▶ **Exercise**
Each line of the data below holding the word "dasar" must be copied.

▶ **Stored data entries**
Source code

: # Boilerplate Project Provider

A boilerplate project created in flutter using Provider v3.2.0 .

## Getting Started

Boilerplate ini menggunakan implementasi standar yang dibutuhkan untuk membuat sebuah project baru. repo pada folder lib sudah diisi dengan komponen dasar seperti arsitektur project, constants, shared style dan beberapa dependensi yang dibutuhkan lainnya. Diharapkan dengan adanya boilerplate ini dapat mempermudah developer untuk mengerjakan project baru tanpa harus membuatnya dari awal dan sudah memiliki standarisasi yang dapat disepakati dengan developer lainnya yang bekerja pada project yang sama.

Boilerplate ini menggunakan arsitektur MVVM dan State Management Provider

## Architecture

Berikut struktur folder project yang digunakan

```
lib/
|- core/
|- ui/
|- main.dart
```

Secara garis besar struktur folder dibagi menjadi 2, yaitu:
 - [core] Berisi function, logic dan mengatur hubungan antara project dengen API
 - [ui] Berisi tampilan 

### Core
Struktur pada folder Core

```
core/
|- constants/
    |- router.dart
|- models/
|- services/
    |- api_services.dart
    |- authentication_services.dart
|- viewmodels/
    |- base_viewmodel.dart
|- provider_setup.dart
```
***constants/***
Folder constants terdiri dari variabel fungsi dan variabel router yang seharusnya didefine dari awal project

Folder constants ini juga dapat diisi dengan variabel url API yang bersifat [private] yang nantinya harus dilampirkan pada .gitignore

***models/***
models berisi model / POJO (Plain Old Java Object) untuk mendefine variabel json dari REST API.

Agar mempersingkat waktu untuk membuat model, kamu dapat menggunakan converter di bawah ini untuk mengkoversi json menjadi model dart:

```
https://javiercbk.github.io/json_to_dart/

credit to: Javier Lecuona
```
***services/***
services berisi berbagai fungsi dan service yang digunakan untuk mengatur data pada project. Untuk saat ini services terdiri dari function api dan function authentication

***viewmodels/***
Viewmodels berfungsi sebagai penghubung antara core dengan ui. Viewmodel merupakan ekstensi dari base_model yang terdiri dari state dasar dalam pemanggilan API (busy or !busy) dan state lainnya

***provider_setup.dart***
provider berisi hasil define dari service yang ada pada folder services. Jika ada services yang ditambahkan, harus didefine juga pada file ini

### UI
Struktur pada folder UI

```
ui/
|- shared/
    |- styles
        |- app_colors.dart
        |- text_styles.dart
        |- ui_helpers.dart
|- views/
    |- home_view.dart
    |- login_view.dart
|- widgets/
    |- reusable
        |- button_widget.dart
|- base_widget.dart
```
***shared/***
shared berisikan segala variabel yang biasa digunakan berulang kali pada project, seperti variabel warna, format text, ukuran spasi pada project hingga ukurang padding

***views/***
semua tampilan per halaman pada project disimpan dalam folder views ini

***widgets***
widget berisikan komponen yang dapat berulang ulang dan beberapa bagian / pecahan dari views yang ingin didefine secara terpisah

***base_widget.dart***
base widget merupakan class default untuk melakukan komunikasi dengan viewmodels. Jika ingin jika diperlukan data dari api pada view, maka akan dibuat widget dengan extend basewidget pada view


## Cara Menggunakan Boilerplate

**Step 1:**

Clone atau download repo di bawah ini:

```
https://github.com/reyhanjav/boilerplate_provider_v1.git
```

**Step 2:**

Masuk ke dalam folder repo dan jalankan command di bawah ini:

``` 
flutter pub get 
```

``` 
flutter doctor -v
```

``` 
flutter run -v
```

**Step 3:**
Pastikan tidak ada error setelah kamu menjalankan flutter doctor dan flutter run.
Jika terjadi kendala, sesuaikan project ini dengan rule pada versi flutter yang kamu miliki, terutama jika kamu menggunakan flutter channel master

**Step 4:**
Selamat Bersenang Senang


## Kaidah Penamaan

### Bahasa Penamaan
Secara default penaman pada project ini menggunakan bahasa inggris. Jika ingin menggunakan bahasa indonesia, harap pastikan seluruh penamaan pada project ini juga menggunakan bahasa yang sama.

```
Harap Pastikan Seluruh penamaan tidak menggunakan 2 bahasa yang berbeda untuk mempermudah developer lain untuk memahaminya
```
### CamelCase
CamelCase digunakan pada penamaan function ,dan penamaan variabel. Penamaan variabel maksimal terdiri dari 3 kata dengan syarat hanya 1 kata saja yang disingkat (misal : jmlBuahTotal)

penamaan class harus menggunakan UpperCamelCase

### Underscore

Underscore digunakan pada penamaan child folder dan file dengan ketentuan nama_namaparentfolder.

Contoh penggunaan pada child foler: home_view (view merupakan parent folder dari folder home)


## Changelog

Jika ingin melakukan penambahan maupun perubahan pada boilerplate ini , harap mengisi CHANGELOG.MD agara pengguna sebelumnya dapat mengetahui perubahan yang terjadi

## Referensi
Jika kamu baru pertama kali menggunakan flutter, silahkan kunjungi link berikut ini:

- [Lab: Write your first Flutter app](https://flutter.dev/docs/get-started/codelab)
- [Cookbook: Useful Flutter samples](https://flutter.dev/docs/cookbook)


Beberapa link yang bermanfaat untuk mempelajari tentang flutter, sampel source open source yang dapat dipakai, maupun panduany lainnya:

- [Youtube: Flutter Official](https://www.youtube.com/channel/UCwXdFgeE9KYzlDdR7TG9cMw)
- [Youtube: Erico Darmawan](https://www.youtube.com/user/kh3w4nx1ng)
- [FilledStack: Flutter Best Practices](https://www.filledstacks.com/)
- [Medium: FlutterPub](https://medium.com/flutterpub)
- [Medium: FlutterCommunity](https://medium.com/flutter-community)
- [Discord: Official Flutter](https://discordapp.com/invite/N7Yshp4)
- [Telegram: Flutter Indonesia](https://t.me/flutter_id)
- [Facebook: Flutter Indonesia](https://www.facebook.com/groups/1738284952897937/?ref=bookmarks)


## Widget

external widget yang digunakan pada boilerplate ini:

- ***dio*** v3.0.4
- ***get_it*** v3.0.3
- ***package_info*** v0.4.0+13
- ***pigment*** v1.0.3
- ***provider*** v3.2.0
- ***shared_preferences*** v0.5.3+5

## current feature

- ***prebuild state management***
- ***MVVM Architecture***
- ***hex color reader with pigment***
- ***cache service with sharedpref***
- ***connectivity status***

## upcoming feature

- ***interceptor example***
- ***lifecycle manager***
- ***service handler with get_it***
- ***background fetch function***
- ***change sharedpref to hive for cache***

▶ **Answer space**
Boilerplate ini menggunakan implementasi standar yang dibutuhkan untuk membuat sebuah project baru. repo pada folder lib sudah diisi dengan komponen dasar seperti arsitektur project, constants, shared style dan beberapa dependensi yang dibutuhkan lainnya. Diharapkan dengan adanya boilerplate ini dapat mempermudah developer untuk mengerjakan project baru tanpa harus membuatnya dari awal dan sudah memiliki standarisasi yang dapat disepakati dengan developer lainnya yang bekerja pada project yang sama.
Viewmodels berfungsi sebagai penghubung antara core dengan ui. Viewmodel merupakan ekstensi dari base_model yang terdiri dari state dasar dalam pemanggilan API (busy or !busy) dan state lainnya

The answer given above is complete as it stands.